L’avènement des lecteurs d’empreintes ultrasoniques sous l’écran a sonné le glas définitif de cet accessoire. Les capteurs que Samsung utilise dans ses modèles haut de gamme exigent une précision absolue pour lire les lignes du doigt via des ultrasons. Dans ce contexte, un protecteur en plastique trop épais ou mal collé introduit de l’air et déforme le signal. Cela provoque des erreurs de lecture qui frustraient l’utilisateur, lequel accusait alors le téléphone lui-même.
Le facteur écologique et économique entre aussi en ligne de compte.
Ce petit morceau de plastique, présent sur les centaines de millions d’appareils distribués chaque année dans le monde, génère en effet des tonnes de déchets plastiques non biodégradables.

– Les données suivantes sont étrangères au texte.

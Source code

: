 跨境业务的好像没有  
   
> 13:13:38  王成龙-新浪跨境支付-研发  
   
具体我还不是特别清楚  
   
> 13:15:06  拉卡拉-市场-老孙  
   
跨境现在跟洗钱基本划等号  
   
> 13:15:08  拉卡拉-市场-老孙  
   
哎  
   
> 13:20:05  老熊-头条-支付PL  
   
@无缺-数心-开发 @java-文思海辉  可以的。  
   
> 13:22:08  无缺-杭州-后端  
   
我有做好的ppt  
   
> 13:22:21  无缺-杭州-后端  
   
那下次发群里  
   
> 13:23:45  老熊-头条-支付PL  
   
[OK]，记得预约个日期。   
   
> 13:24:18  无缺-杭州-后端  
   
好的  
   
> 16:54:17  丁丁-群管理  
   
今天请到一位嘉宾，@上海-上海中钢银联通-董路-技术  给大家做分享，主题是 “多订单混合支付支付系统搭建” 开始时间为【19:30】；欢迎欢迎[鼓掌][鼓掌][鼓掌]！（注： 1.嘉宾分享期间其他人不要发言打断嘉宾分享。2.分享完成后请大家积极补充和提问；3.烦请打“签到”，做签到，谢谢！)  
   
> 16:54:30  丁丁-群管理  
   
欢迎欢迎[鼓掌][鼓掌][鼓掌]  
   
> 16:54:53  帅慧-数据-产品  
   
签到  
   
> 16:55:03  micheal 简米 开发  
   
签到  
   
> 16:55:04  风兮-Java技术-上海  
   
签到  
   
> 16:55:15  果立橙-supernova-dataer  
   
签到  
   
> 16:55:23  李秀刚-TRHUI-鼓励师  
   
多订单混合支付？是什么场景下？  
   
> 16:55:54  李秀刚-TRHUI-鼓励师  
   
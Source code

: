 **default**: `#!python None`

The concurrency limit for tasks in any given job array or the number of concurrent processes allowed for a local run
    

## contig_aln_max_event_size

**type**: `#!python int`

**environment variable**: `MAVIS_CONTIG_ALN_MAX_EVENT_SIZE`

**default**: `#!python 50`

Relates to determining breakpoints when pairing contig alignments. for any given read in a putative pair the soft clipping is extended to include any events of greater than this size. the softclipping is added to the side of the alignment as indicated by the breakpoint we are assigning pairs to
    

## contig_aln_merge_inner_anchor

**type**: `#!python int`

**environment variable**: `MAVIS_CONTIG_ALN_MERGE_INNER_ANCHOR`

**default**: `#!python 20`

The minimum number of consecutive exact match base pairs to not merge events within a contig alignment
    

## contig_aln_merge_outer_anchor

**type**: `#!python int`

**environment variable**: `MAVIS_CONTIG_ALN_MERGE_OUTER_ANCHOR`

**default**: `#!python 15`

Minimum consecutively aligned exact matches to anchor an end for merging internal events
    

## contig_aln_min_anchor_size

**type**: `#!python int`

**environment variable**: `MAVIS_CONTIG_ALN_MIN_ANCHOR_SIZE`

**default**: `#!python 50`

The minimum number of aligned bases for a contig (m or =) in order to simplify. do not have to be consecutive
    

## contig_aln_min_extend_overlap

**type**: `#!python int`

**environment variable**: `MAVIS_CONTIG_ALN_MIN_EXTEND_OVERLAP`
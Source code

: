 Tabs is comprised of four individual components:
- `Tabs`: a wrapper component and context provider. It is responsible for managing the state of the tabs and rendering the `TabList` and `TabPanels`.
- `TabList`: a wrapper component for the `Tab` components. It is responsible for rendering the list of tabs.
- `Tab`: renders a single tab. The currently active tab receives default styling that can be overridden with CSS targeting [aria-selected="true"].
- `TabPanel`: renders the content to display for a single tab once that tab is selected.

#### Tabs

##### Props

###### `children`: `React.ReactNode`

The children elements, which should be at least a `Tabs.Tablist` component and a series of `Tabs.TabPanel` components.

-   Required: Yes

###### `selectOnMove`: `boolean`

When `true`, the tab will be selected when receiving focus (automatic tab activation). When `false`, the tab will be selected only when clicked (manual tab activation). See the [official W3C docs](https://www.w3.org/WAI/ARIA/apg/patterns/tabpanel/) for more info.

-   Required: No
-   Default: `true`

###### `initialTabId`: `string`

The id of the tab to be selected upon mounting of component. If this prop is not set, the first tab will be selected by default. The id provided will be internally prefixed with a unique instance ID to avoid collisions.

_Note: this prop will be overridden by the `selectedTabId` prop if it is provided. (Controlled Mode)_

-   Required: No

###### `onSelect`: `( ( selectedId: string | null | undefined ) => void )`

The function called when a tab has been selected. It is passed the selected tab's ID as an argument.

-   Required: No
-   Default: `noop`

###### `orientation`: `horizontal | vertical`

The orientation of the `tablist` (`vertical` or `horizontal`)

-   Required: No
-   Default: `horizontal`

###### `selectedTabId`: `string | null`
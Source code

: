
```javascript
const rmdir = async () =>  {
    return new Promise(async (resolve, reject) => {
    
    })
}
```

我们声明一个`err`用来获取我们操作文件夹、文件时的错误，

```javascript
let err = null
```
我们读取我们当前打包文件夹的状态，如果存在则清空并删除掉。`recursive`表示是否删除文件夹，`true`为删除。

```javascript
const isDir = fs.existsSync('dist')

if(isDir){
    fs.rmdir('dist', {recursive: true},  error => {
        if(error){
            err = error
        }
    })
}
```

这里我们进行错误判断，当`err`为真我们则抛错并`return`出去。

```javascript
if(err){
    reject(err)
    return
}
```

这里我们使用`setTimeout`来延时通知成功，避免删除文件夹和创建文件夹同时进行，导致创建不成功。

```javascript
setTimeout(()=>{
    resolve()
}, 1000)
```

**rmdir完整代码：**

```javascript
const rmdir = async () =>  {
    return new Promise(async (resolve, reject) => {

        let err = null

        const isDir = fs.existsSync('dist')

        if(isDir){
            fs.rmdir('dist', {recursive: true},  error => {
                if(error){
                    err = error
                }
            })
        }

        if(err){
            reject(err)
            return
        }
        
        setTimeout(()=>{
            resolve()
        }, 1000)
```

Si l’on ajoute que son retrait allège le poids des colis d’expédition et réduit drastiquement les coûts de fabrication, on comprend pourquoi un protecteur d’écran ne vient plus collé sur votre nouveau smartphone.
Finalement, les marques préfèrent que l’écran soit impeccable dès le premier instant. Si elles économisent des coûts et font un geste pour l’environnement par la même occasion, c’est encore mieux.
Si l’utilisateur choisit de sacrifier un peu de cette sensibilité tactile et de cette esthétique pour obtenir une sécurité supplémentaire contre les rayures du quotidien, ce doit être son propre choix.